# Problem to solve:
Your response should contain only the lines running from the top of the data below through the line with "Esse exercício consiste", both included. Pictures must be omitted.

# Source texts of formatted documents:
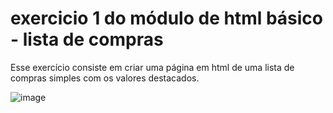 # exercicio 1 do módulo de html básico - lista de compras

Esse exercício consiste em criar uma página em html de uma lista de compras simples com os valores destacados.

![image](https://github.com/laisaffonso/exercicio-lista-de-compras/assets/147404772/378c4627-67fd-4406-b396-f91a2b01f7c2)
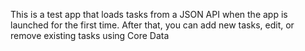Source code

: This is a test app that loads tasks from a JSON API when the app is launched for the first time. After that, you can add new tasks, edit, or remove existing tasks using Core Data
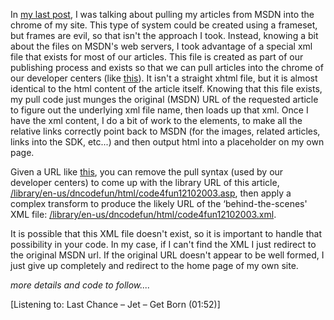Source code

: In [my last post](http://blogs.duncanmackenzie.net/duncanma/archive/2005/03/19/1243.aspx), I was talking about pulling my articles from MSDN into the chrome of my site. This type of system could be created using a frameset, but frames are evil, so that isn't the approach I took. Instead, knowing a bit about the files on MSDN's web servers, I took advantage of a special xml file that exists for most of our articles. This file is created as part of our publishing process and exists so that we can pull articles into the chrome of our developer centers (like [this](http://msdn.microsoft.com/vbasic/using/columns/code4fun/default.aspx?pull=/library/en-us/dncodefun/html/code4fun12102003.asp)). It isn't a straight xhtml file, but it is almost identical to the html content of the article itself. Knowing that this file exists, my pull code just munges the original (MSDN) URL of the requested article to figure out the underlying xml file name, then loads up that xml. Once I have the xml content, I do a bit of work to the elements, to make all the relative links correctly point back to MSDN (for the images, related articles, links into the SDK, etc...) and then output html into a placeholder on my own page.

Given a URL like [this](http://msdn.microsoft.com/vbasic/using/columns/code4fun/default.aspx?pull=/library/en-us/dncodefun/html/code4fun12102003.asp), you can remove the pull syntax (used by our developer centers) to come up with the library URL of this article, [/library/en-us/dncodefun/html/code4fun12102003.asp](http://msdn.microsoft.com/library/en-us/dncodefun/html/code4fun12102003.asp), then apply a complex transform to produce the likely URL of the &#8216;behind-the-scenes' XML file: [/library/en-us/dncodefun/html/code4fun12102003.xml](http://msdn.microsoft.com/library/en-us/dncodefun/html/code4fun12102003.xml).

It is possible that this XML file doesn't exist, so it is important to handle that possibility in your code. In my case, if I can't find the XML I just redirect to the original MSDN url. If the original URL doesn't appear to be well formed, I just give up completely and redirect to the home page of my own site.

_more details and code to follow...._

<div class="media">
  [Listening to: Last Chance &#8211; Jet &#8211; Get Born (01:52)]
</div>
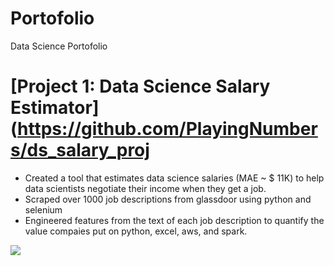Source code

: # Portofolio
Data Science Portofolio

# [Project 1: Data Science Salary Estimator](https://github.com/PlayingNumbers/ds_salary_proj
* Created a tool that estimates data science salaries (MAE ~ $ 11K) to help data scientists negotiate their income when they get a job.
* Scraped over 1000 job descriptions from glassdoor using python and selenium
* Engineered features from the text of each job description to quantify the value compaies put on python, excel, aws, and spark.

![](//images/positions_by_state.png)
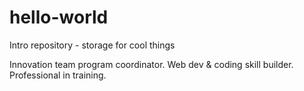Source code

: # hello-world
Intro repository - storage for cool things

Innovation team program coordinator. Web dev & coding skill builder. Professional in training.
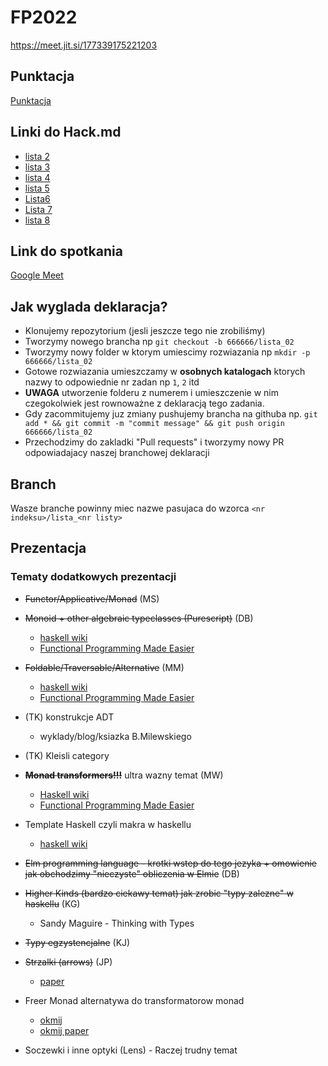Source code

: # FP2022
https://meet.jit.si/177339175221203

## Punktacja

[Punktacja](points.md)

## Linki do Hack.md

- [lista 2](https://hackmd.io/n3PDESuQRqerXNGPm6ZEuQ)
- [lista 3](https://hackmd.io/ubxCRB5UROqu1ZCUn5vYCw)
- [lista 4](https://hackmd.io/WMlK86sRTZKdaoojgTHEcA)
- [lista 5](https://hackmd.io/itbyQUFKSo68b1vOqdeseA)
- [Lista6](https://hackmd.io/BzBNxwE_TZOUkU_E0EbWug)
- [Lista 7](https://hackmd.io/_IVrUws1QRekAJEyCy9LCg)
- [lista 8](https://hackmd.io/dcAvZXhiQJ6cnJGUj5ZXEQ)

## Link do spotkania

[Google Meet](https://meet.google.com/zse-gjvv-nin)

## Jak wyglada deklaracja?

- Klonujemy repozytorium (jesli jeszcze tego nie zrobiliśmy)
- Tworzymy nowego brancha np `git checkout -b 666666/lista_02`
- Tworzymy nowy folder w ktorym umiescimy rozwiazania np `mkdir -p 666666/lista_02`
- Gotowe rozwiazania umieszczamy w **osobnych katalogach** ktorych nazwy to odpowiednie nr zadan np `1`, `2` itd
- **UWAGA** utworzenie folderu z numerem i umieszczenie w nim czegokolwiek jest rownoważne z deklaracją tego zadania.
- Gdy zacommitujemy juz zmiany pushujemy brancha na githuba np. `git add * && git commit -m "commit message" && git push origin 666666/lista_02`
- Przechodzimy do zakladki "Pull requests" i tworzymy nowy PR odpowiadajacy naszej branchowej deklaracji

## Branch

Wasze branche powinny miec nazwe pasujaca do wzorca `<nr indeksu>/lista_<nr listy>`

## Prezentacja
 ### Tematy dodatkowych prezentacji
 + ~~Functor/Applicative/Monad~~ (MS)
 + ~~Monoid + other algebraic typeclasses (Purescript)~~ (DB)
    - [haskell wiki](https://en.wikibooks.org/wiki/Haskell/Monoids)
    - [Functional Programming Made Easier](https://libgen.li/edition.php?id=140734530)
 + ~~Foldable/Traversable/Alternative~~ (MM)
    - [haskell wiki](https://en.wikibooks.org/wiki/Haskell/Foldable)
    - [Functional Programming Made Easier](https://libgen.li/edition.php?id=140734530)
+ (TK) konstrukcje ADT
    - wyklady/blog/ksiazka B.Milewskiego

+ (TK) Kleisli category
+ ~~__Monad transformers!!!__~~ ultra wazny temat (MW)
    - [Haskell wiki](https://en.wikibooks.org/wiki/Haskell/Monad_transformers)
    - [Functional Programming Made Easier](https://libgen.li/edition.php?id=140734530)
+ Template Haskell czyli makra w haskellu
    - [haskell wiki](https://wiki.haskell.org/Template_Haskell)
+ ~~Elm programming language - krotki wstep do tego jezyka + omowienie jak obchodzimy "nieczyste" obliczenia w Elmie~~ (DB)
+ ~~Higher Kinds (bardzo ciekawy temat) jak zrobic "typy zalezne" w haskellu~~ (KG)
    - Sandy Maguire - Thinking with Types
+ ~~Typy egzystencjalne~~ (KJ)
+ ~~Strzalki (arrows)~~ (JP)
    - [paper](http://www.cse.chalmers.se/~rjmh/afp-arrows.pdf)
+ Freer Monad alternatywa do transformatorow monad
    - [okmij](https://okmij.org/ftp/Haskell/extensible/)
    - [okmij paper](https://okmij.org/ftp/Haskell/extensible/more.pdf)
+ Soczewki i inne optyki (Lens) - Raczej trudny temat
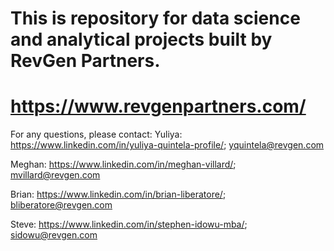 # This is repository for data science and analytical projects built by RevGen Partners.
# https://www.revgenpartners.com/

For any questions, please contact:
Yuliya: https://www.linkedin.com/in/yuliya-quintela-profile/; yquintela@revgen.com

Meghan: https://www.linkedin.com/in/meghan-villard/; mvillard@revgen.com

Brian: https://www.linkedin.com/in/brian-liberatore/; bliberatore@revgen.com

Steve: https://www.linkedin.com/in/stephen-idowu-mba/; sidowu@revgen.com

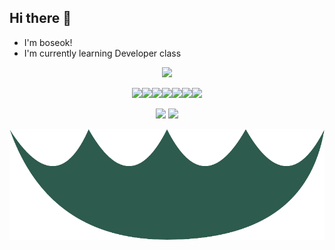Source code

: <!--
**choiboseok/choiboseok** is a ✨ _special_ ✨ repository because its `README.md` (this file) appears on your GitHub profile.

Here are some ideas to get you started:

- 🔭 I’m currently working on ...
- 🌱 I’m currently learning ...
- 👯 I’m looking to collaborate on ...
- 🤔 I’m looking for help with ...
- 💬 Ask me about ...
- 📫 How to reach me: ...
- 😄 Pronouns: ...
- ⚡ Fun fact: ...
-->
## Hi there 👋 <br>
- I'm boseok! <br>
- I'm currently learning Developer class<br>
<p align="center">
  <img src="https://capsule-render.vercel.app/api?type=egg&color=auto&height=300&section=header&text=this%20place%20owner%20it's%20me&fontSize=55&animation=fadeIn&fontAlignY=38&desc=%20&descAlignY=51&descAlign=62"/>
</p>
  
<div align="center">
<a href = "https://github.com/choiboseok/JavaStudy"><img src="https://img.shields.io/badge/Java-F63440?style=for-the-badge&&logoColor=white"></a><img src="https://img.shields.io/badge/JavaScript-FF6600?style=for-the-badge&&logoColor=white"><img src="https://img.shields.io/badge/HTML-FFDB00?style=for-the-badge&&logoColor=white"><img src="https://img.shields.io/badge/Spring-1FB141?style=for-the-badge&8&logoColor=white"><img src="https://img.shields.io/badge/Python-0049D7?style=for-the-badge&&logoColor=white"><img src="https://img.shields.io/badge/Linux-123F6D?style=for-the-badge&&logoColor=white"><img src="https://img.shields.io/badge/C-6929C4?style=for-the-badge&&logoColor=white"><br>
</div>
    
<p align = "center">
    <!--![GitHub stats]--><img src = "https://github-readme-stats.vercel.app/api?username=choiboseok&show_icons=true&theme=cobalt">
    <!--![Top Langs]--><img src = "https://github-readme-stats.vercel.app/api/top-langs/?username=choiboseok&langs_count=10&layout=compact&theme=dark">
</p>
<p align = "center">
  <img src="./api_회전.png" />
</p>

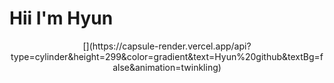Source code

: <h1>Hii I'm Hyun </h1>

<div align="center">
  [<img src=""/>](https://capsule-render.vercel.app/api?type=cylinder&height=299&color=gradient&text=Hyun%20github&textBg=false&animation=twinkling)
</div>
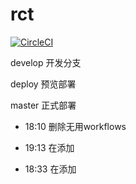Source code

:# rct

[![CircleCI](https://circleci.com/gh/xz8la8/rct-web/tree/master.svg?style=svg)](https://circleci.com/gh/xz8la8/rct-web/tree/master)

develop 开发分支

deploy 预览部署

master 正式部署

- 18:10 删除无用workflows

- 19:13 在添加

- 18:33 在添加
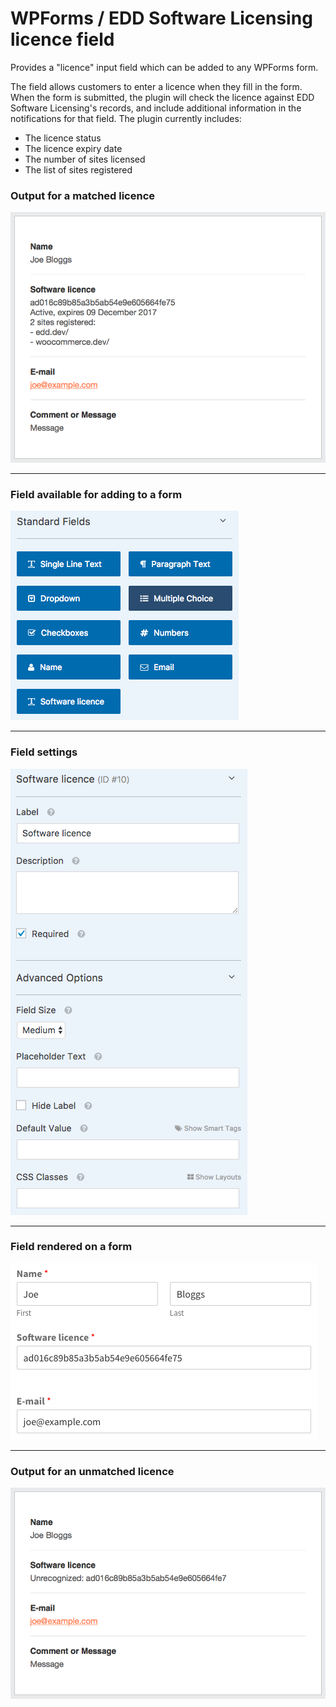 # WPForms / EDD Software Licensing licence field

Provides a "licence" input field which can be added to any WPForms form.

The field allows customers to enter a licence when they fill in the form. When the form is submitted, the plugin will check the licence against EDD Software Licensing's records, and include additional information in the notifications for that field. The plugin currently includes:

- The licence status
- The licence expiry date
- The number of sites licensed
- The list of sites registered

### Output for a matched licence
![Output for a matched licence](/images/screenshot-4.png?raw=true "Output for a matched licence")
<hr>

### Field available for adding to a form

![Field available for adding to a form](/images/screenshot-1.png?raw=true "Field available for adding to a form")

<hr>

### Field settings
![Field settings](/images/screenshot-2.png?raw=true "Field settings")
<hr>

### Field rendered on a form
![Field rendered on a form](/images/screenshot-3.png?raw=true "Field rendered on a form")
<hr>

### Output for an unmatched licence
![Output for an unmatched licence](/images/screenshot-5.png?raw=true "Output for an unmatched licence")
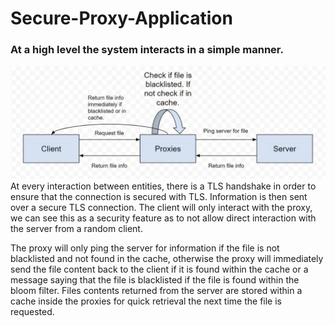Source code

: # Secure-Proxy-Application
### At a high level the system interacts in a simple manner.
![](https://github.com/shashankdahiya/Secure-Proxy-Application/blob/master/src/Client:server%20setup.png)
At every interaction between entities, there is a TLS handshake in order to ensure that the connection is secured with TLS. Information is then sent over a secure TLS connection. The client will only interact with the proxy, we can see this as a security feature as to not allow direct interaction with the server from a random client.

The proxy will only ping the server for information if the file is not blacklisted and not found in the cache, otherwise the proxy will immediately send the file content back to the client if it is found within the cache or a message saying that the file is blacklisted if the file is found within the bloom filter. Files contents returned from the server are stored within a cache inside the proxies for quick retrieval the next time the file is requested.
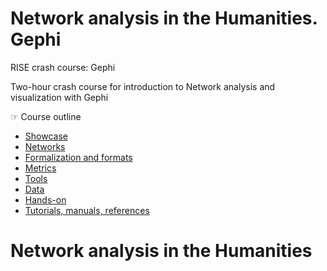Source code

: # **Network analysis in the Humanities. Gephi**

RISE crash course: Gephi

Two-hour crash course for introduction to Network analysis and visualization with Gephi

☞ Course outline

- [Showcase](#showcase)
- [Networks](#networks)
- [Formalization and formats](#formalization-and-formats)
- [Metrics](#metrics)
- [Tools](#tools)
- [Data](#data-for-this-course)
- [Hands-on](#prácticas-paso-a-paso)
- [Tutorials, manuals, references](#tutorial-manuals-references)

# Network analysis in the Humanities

# Exercise solution:
 # exercicio 1 do módulo de html básico - lista de compras

Esse exercício consiste em criar uma página em html de uma lista de compras simples com os valores destacados.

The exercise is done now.